Déclaration : 3ème anniversaire du GDPR
Il y a trois ans, le 25 mai 2018, le règlement général sur la protection des données est devenu applicable. Le GDPR était censé donner des droits aux personnes du quotidien qui sont soumises au traitement des données (" personnes concernées "). Chez noyb, nous appliquons chaque jour le GDPR du point de vue de cet utilisateur.
Après trois ans, notre première conclusion intermédiaire est mitigée : le GDPR a clairement attiré l'attention de tous sur cette question, fait en sorte que les entreprises revoient leurs pratiques (souvent pour la première fois) et que les utilisateurs prennent conscience qu'ils ont des droits dans la sphère numérique.
La vie privée sur le papier ?
Avoir des droits et obtenir justice sont deux choses distinctes : Tout comme les règles précédentes de la directive sur la protection des données de 1995 (la directive 95/46), l'UE est parvenue à publier une loi progressiste (si on la compare à l'échelle mondiale). Cependant, les États membres ne parviennent pas à faire appliquer cette nouvelle législation européenne. Cela conduit à une "vie privée sur le papier", mais pas nécessairement sur les téléphones ou les ordinateurs des utilisateurs.

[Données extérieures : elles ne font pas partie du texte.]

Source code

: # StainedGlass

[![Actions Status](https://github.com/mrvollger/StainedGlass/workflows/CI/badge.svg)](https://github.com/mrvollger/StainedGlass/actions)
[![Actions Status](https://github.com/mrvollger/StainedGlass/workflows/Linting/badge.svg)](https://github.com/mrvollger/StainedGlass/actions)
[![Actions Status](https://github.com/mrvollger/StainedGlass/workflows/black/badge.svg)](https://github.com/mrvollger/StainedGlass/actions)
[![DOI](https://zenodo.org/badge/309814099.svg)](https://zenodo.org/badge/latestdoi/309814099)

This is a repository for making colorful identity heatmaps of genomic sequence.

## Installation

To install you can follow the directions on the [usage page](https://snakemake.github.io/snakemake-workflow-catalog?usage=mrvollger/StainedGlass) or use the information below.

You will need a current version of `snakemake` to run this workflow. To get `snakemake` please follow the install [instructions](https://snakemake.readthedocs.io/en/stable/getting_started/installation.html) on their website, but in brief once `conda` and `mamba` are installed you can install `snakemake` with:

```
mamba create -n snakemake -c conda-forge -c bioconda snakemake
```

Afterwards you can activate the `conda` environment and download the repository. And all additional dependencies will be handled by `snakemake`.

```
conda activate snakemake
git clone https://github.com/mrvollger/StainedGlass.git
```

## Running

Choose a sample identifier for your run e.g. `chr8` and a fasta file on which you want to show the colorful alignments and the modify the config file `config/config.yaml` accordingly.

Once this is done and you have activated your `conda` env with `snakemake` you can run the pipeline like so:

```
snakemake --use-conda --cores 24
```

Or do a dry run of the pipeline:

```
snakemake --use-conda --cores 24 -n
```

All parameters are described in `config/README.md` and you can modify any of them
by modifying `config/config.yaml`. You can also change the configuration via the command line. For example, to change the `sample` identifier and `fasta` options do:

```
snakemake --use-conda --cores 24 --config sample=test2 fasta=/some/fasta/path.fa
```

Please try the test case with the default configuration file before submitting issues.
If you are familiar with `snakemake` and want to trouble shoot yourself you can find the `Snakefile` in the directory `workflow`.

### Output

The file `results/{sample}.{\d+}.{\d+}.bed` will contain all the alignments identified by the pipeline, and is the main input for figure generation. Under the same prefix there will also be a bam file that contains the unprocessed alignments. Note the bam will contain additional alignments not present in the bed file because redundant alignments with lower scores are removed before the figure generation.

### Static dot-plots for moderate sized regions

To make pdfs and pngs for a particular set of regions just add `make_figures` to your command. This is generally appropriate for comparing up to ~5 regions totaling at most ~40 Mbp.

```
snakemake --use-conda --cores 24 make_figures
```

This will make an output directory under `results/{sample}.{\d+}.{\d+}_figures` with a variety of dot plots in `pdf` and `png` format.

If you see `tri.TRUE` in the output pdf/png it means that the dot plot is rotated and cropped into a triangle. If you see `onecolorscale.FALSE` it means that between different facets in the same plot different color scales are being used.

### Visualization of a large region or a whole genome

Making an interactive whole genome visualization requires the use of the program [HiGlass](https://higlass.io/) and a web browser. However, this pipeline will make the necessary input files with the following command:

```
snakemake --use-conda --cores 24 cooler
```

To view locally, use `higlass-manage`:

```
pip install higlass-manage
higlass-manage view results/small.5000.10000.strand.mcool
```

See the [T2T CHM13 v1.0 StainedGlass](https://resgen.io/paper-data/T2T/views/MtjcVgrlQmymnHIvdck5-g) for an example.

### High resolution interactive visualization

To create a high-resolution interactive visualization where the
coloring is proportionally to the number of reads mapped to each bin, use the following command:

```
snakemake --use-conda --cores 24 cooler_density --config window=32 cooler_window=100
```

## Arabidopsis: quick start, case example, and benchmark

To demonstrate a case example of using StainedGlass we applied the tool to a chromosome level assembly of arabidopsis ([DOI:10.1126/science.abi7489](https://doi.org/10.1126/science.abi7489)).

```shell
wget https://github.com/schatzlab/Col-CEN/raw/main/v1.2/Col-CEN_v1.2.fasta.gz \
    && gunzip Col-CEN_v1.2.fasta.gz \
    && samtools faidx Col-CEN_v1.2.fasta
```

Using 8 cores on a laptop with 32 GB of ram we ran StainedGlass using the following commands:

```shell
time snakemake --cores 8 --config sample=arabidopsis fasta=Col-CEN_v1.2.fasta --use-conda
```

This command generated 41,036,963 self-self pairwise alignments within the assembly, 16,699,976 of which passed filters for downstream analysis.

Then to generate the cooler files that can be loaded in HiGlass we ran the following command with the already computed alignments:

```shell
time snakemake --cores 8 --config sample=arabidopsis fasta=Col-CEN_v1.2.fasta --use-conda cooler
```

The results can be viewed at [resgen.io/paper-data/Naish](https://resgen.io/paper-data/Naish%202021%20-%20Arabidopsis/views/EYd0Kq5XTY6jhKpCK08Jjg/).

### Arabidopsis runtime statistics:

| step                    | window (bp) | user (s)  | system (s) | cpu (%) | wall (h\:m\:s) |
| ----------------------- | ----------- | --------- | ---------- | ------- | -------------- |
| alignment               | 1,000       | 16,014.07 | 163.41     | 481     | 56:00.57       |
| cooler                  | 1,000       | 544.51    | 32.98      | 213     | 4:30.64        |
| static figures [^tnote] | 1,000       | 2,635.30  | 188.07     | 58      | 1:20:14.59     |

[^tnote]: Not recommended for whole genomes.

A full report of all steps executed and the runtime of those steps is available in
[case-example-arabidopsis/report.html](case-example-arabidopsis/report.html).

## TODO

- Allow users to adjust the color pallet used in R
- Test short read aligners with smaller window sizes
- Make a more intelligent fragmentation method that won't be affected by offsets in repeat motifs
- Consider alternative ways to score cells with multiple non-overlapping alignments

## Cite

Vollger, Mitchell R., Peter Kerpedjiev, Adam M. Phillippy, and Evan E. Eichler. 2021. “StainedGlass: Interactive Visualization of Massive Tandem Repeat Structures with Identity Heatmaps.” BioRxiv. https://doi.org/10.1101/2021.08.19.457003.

En tant qu'organisation spécialisée dans la protection des données et la vie privée, nos dix avocats appliquent le GDPR au quotidien. Néanmoins, nous voyons régulièrement des cas qui prennent des années à être résolus, en particulier lorsque les utilisateurs veulent faire valoir leurs droits au-delà des frontières nationales. Si certaines autorités de protection des données (APD) font un excellent travail, d'autres n'acceptent même pas le droit des utilisateurs à ce que leur plainte soit examinée, et encore moins à ce que leurs droits soient appliqués. Comme les entreprises déclarent leur siège dans l'État membre le plus pratique ("forum shopping"), les utilisateurs de toute l'UE souffrent de la faiblesse des liens entre les APD.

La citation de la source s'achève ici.